In one example, an apparatus includes: a first downstream port to couple to a first peer device; a second downstream port to couple to a second peer device; and a PTP circuit to receive a memory access request from the first peer device, the memory access request having a target associated with the second peer device, where the PTP circuit is to convert the memory access request from a coherent protocol to a memory protocol and send the converted memory access request to the second peer device.
In an example, the apparatus further comprises a system address decoder to determine that a target address of the memory access request is associated with the second peer device.
In an example, the PTP circuit is to convert the memory access request based at least in part on the determination that the target address of the memory access request is associated with the second peer device.
In an example, the PTP circuit is to determine whether the memory access request is cacheable.
In an example, in response to a determination that the memory access request is uncacheable, the PTP circuit is to convert the memory access request from the coherent protocol to the memory protocol.
In an example, in response to a determination that a second memory access request received from first peer device is cacheable, the apparatus is to send the second memory access request to a host processor coupled to the apparatus and not convert the second memory access request to the memory protocol.
In an example, the PTP circuit is to receive a response for the converted memory access request from the second peer device and send the response to the first peer device.
In an example, the PTP circuit is to convert the response from the memory protocol to the coherent protocol and send the converted response to the first peer device.
In an example, the coherent protocol comprises a CXL.cache protocol and the memory protocol comprises a CXL.memory protocol, the apparatus comprising a CXL switch.
In an example, the PTP circuit comprises a cacheability detector to determine whether the memory access request is cacheable.
In an example, the PTP circuit comprises a tag remapper to remap a source tag of the memory access request to a remapped source tag and send the converted memory access request having the remapped source tag to the second peer device.
In another example, a method comprises: receiving, in a switch coupled to a first peer device and a second peer device, a memory access request of a coherent protocol from the first peer device; and in response to determining that the memory access request is uncacheable, converting the memory access request to a converted memory access request of a memory protocol and sending the converted memory access request to the second peer device.
In an example, the method further comprises in response to determining that the memory access request is cacheable, sending the memory access request to a host processor coupled to the switch.
In an example, the method further comprises receiving, in the switch, a response from the second peer device and sending the response to the first peer device.
In an example, the method further comprises receiving the response of the memory protocol and converting the response to the coherent protocol and sending the converted response to the first peer device.
In an example, the method further comprises: receiving the memory access request comprising a write request to write artificial intelligence training data to the second peer device; and sending the artificial intelligence training data from the first peer device to the second peer device via the switch.
In another example, a computer readable medium including instructions is to perform the method of any of the above examples.
In a further example, a computer readable medium including data is to be used by at least one machine to fabricate at least one integrated circuit to perform the method of any one of the above examples.
In a still further example, an apparatus comprises means for performing the method of any one of the above examples.
In another example, a system comprises: a host processor; a first peer device; a second peer device; and a switch having a first port coupled to the host processor, a second port coupled to the first peer device, and a third port coupled to the second peer device.
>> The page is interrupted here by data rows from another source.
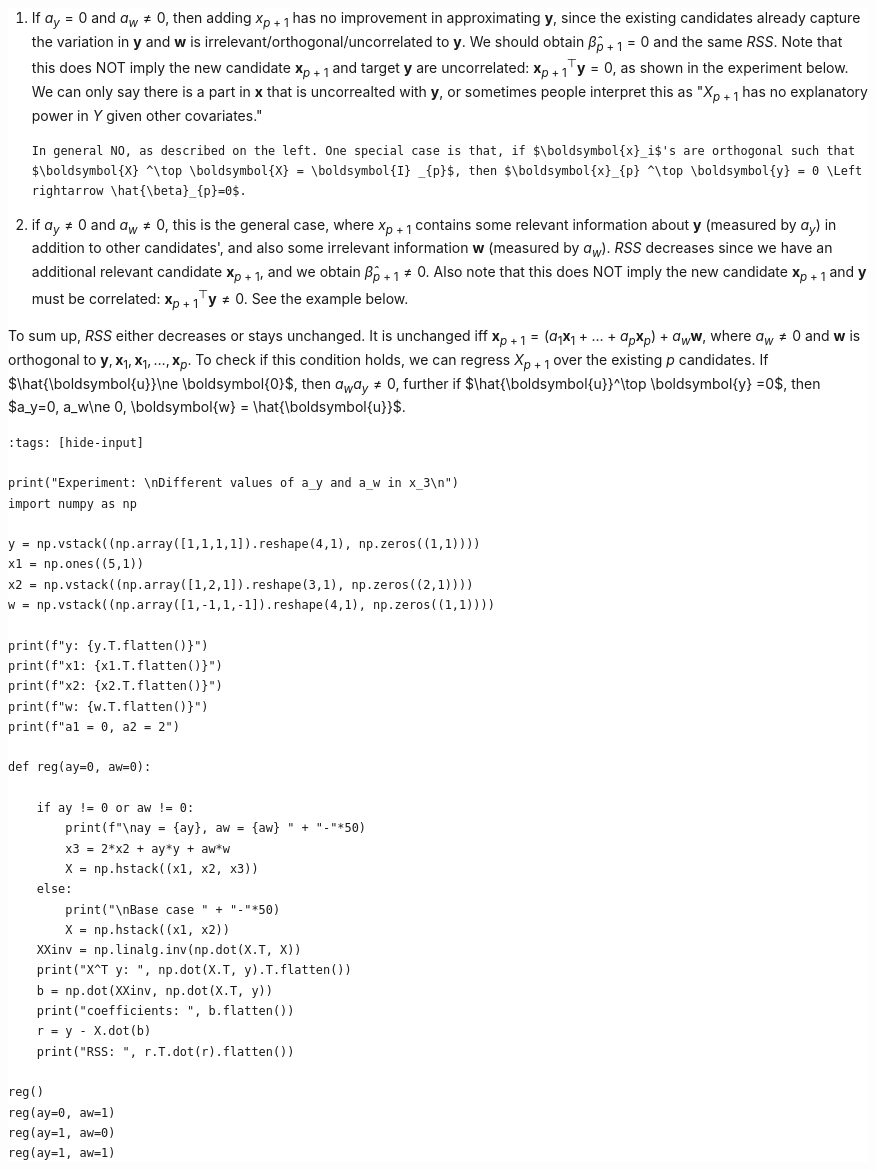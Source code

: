1. If $a_y = 0$ and $a_w\ne 0$, then adding $x_{p+1}$ has no improvement in approximating $\boldsymbol{y}$, since the existing candidates already capture the variation in $\boldsymbol{y}$ and $\boldsymbol{w}$ is irrelevant/orthogonal/uncorrelated to $\boldsymbol{y}$. We should obtain $\hat{\beta}_{p+1}=0$ and the same $RSS$. Note that this does NOT imply the new candidate $\boldsymbol{x} _{p+1}$ and target $\boldsymbol{y}$ are uncorrelated: $\boldsymbol{x} _{p+1}^\top \boldsymbol{y} = 0$, as shown in the experiment below. We can only say there is a part in $\boldsymbol{x}$ that is uncorrealted with $\boldsymbol{y}$, or sometimes people interpret this as "$X_{p+1}$ has no explanatory power in $Y$ given other covariates."

    ```{margin} Does $\boldsymbol{x}_{p} ^\top \boldsymbol{y} = 0 \Leftrightarrow \hat{\beta}_{p}=0$?
    In general NO, as described on the left. One special case is that, if $\boldsymbol{x}_i$'s are orthogonal such that $\boldsymbol{X} ^\top \boldsymbol{X} = \boldsymbol{I} _{p}$, then $\boldsymbol{x}_{p} ^\top \boldsymbol{y} = 0 \Leftrightarrow \hat{\beta}_{p}=0$.
    ```

3. if $a_y \ne 0$ and $a_w\ne 0$, this is the general case, where $x_{p+1}$ contains some relevant information about $\boldsymbol{y}$ (measured by $a_y$) in addition to other candidates', and also some irrelevant information $\boldsymbol{w}$ (measured by $a_w$). $RSS$ decreases since we have an additional relevant candidate $\boldsymbol{x} _{p+1}$, and we obtain $\hat{\beta}_{p+1}\ne0$. Also note that this does NOT imply the new candidate $\boldsymbol{x} _{p+1}$ and $\boldsymbol{y}$ must be correlated: $\boldsymbol{x} _{p+1} ^\top \boldsymbol{y} \ne 0$. See the example below.

To sum up, $RSS$ either decreases or stays unchanged. It is unchanged iff $\boldsymbol{x} _{p+1} = (a_1 \boldsymbol{x} _1 + \ldots + a _p \boldsymbol{x} _p) + a_w\boldsymbol{w}$, where $a_w \ne 0$ and $\boldsymbol{w}$ is orthogonal to $\boldsymbol{y} , \boldsymbol{x}_1, \boldsymbol{x} _1, \ldots, \boldsymbol{x} _p$. To check if this condition holds, we can regress $X_{p+1}$ over the existing $p$ candidates. If $\hat{\boldsymbol{u}}\ne \boldsymbol{0}$, then $a_w a_y\ne 0$, further if $\hat{\boldsymbol{u}}^\top \boldsymbol{y} =0$, then $a_y=0, a_w\ne 0, \boldsymbol{w} = \hat{\boldsymbol{u}}$.

```{code-cell}
:tags: [hide-input]

print("Experiment: \nDifferent values of a_y and a_w in x_3\n")
import numpy as np

y = np.vstack((np.array([1,1,1,1]).reshape(4,1), np.zeros((1,1))))
x1 = np.ones((5,1))
x2 = np.vstack((np.array([1,2,1]).reshape(3,1), np.zeros((2,1))))
w = np.vstack((np.array([1,-1,1,-1]).reshape(4,1), np.zeros((1,1))))

print(f"y: {y.T.flatten()}")
print(f"x1: {x1.T.flatten()}")
print(f"x2: {x2.T.flatten()}")
print(f"w: {w.T.flatten()}")
print(f"a1 = 0, a2 = 2")

def reg(ay=0, aw=0):

    if ay != 0 or aw != 0:
        print(f"\nay = {ay}, aw = {aw} " + "-"*50)
        x3 = 2*x2 + ay*y + aw*w
        X = np.hstack((x1, x2, x3))
    else:
        print("\nBase case " + "-"*50)
        X = np.hstack((x1, x2))
    XXinv = np.linalg.inv(np.dot(X.T, X))
    print("X^T y: ", np.dot(X.T, y).T.flatten())
    b = np.dot(XXinv, np.dot(X.T, y))
    print("coefficients: ", b.flatten())
    r = y - X.dot(b)
    print("RSS: ", r.T.dot(r).flatten())

reg()
reg(ay=0, aw=1)
reg(ay=1, aw=0)
reg(ay=1, aw=1)
```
The switch may include: a PTP circuit to receive a first memory access request having a uncacheable attribute, the first memory access request directed from the first peer device to the second peer device, and convert the first memory access request from a coherent protocol to a memory protocol and send the converted first memory access request to the second peer device.
In an example, the switch is to receive a second memory access request having a cacheable attribute, the second memory access request directed from the first peer device to the second peer device, and send the second memory access request to the host processor.
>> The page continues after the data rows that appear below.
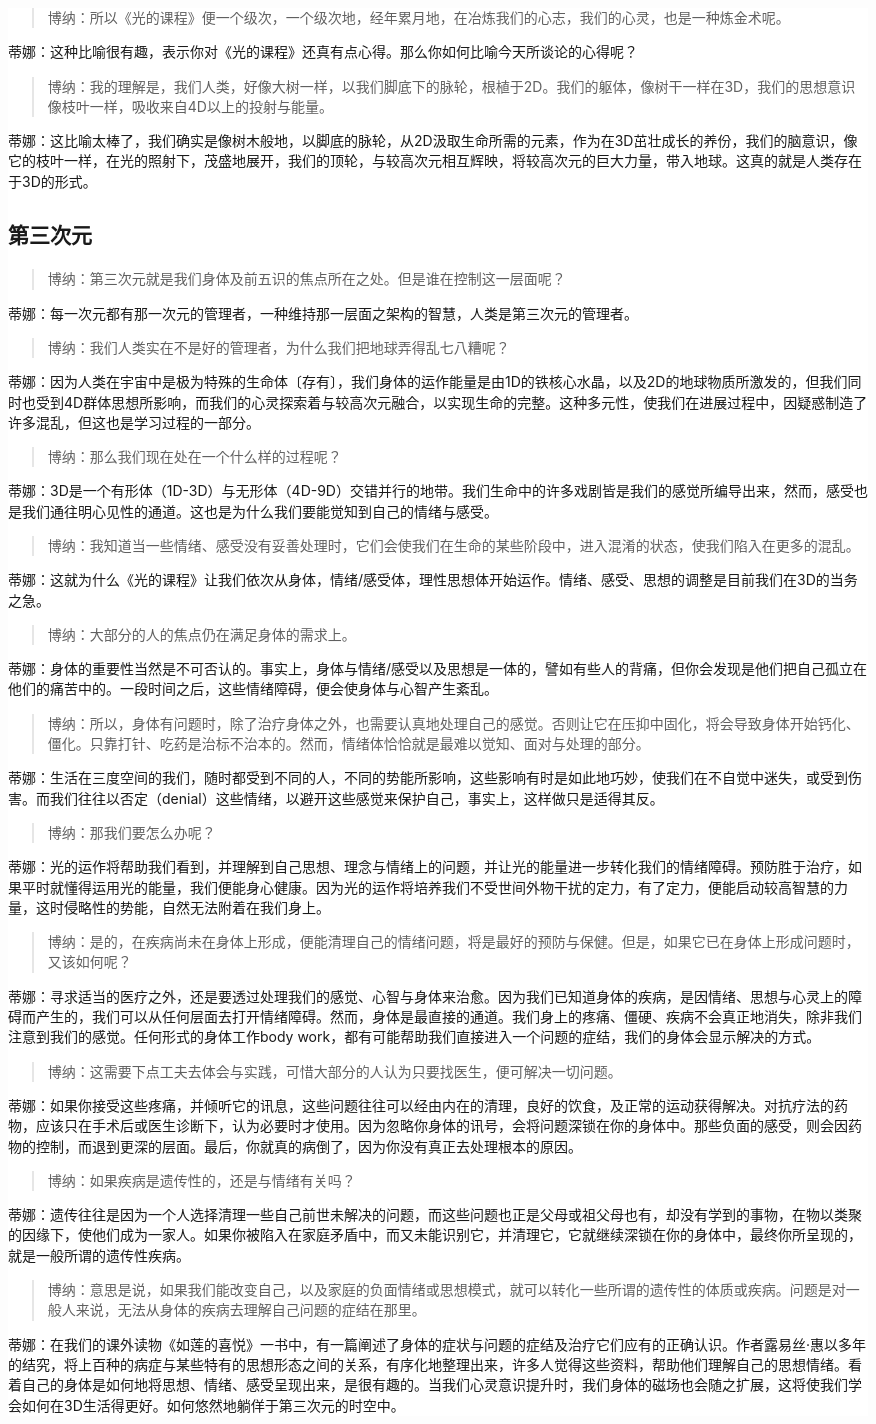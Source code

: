 > 博纳：所以《光的课程》便一个级次，一个级次地，经年累月地，在冶炼我们的心志，我们的心灵，也是一种炼金术呢。

蒂娜：这种比喻很有趣，表示你对《光的课程》还真有点心得。那么你如何比喻今天所谈论的心得呢？

> 博纳：我的理解是，我们人类，好像大树一样，以我们脚底下的脉轮，根植于2D。我们的躯体，像树干一样在3D，我们的思想意识像枝叶一样，吸收来自4D以上的投射与能量。

蒂娜：这比喻太棒了，我们确实是像树木般地，以脚底的脉轮，从2D汲取生命所需的元素，作为在3D茁壮成长的养份，我们的脑意识，像它的枝叶一样，在光的照射下，茂盛地展开，我们的顶轮，与较高次元相互辉映，将较高次元的巨大力量，带入地球。这真的就是人类存在于3D的形式。

## 第三次元

> 博纳：第三次元就是我们身体及前五识的焦点所在之处。但是谁在控制这一层面呢？

蒂娜：每一次元都有那一次元的管理者，一种维持那一层面之架构的智慧，人类是第三次元的管理者。

> 博纳：我们人类实在不是好的管理者，为什么我们把地球弄得乱七八糟呢？

蒂娜：因为人类在宇宙中是极为特殊的生命体〔存有〕，我们身体的运作能量是由1D的铁核心水晶，以及2D的地球物质所激发的，但我们同时也受到4D群体思想所影响，而我们的心灵探索着与较高次元融合，以实现生命的完整。这种多元性，使我们在进展过程中，因疑惑制造了许多混乱，但这也是学习过程的一部分。

> 博纳：那么我们现在处在一个什么样的过程呢？

蒂娜：3D是一个有形体（1D-3D）与无形体（4D-9D）交错并行的地带。我们生命中的许多戏剧皆是我们的感觉所编导出来，然而，感受也是我们通往明心见性的通道。这也是为什么我们要能觉知到自己的情绪与感受。

> 博纳：我知道当一些情绪、感受没有妥善处理时，它们会使我们在生命的某些阶段中，进入混淆的状态，使我们陷入在更多的混乱。

蒂娜：这就为什么《光的课程》让我们依次从身体，情绪/感受体，理性思想体开始运作。情绪、感受、思想的调整是目前我们在3D的当务之急。

> 博纳：大部分的人的焦点仍在满足身体的需求上。

蒂娜：身体的重要性当然是不可否认的。事实上，身体与情绪/感受以及思想是一体的，譬如有些人的背痛，但你会发现是他们把自己孤立在他们的痛苦中的。一段时间之后，这些情绪障碍，便会使身体与心智产生紊乱。

> 博纳：所以，身体有问题时，除了治疗身体之外，也需要认真地处理自己的感觉。否则让它在压抑中固化，将会导致身体开始钙化、僵化。只靠打针、吃药是治标不治本的。然而，情绪体恰恰就是最难以觉知、面对与处理的部分。

蒂娜：生活在三度空间的我们，随时都受到不同的人，不同的势能所影响，这些影响有时是如此地巧妙，使我们在不自觉中迷失，或受到伤害。而我们往往以否定（denial）这些情绪，以避开这些感觉来保护自己，事实上，这样做只是适得其反。

> 博纳：那我们要怎么办呢？

蒂娜：光的运作将帮助我们看到，并理解到自己思想、理念与情绪上的问题，并让光的能量进一步转化我们的情绪障碍。预防胜于治疗，如果平时就懂得运用光的能量，我们便能身心健康。因为光的运作将培养我们不受世间外物干扰的定力，有了定力，便能启动较高智慧的力量，这时侵略性的势能，自然无法附着在我们身上。

> 博纳：是的，在疾病尚未在身体上形成，便能清理自己的情绪问题，将是最好的预防与保健。但是，如果它已在身体上形成问题时，又该如何呢？

蒂娜：寻求适当的医疗之外，还是要透过处理我们的感觉、心智与身体来治愈。因为我们已知道身体的疾病，是因情绪、思想与心灵上的障碍而产生的，我们可以从任何层面去打开情绪障碍。然而，身体是最直接的通道。我们身上的疼痛、僵硬、疾病不会真正地消失，除非我们注意到我们的感觉。任何形式的身体工作body work，都有可能帮助我们直接进入一个问题的症结，我们的身体会显示解决的方式。

> 博纳：这需要下点工夫去体会与实践，可惜大部分的人认为只要找医生，便可解决一切问题。

蒂娜：如果你接受这些疼痛，并倾听它的讯息，这些问题往往可以经由内在的清理，良好的饮食，及正常的运动获得解决。对抗疗法的药物，应该只在手术后或医生诊断下，认为必要时才使用。因为忽略你身体的讯号，会将问题深锁在你的身体中。那些负面的感受，则会因药物的控制，而退到更深的层面。最后，你就真的病倒了，因为你没有真正去处理根本的原因。

> 博纳：如果疾病是遗传性的，还是与情绪有关吗？

蒂娜：遗传往往是因为一个人选择清理一些自己前世未解决的问题，而这些问题也正是父母或祖父母也有，却没有学到的事物，在物以类聚的因缘下，使他们成为一家人。如果你被陷入在家庭矛盾中，而又未能识别它，并清理它，它就继续深锁在你的身体中，最终你所呈现的，就是一般所谓的遗传性疾病。

> 博纳：意思是说，如果我们能改变自己，以及家庭的负面情绪或思想模式，就可以转化一些所谓的遗传性的体质或疾病。问题是对一般人来说，无法从身体的疾病去理解自己问题的症结在那里。

蒂娜：在我们的课外读物《如莲的喜悦》一书中，有一篇阐述了身体的症状与问题的症结及治疗它们应有的正确认识。作者露易丝·惠以多年的结究，将上百种的病症与某些特有的思想形态之间的关系，有序化地整理出来，许多人觉得这些资料，帮助他们理解自己的思想情绪。看着自己的身体是如何地将思想、情绪、感受呈现出来，是很有趣的。当我们心灵意识提升时，我们身体的磁场也会随之扩展，这将使我们学会如何在3D生活得更好。如何悠然地躺佯于第三次元的时空中。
In an example, the PTP circuit is to receive a response for the converted first memory access request from the second peer device and send the response to the first peer device.
In an example, the PTP circuit is to convert the response from the memory protocol to the coherent protocol and send the converted response to the first peer device, the coherent protocol comprising a CXL.cache protocol and the memory protocol comprising a CXL.memory protocol.
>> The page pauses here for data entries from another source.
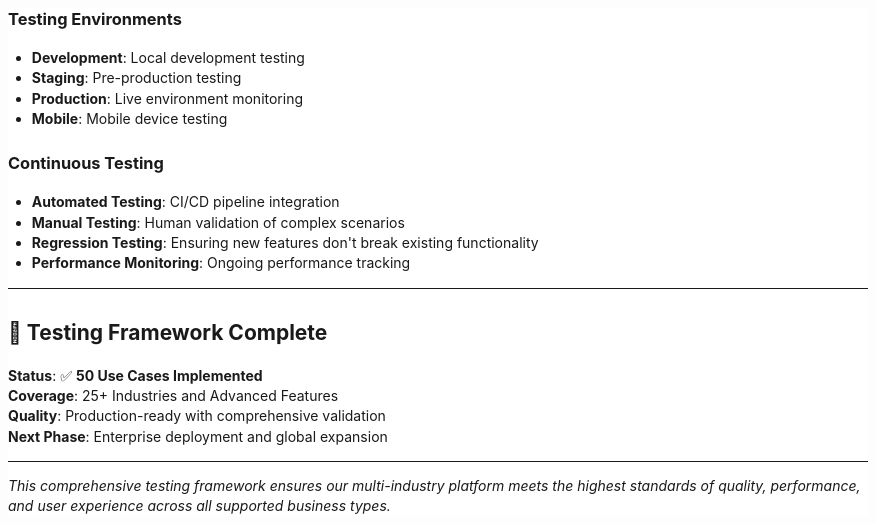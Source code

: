 ### **Testing Environments**
- **Development**: Local development testing
- **Staging**: Pre-production testing
- **Production**: Live environment monitoring
- **Mobile**: Mobile device testing

### **Continuous Testing**
- **Automated Testing**: CI/CD pipeline integration
- **Manual Testing**: Human validation of complex scenarios
- **Regression Testing**: Ensuring new features don't break existing functionality
- **Performance Monitoring**: Ongoing performance tracking

---

## 🎉 **Testing Framework Complete**

**Status**: ✅ **50 Use Cases Implemented**  
**Coverage**: 25+ Industries and Advanced Features  
**Quality**: Production-ready with comprehensive validation  
**Next Phase**: Enterprise deployment and global expansion

---

*This comprehensive testing framework ensures our multi-industry platform meets the highest standards of quality, performance, and user experience across all supported business types.*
In another example, an apparatus comprises: means for receiving a memory access request of a coherent protocol from a first peer device; means for converting the memory access request to a converted memory access request of a memory protocol in response to determining that the memory access request is uncacheable; and means for sending the converted memory access request to a second peer device.
In an example, the apparatus further comprises means for sending the memory access request to a host processor in response to determining that the memory access request is cacheable.
In an example, the apparatus further comprises: means for receiving a response from the second peer device; and means for sending the response to the first peer device.
In an example, the apparatus further comprises means for converting the response to the coherent protocol.
Understand that various combinations of the above examples are possible.
Note that the terms “circuit” and “circuitry” are used interchangeably herein. As used herein, these terms and the term “logic” are used to refer to alone or in any combination, analog circuitry, digital circuitry, hard wired circuitry, programmable circuitry, processor circuitry, microcontroller circuitry, hardware logic circuitry, state machine circuitry and/or any other type of physical hardware component. Embodiments may be used in many different types of systems. For example, in one embodiment a communication device can be arranged to perform the various methods and techniques described herein. Of course, the scope of the present invention is not limited to a communication device, and instead other embodiments can be directed to other types of apparatus for processing instructions, or one or more machine readable media including instructions that in response to being executed on a computing device, cause the device to carry out one or more of the methods and techniques described herein.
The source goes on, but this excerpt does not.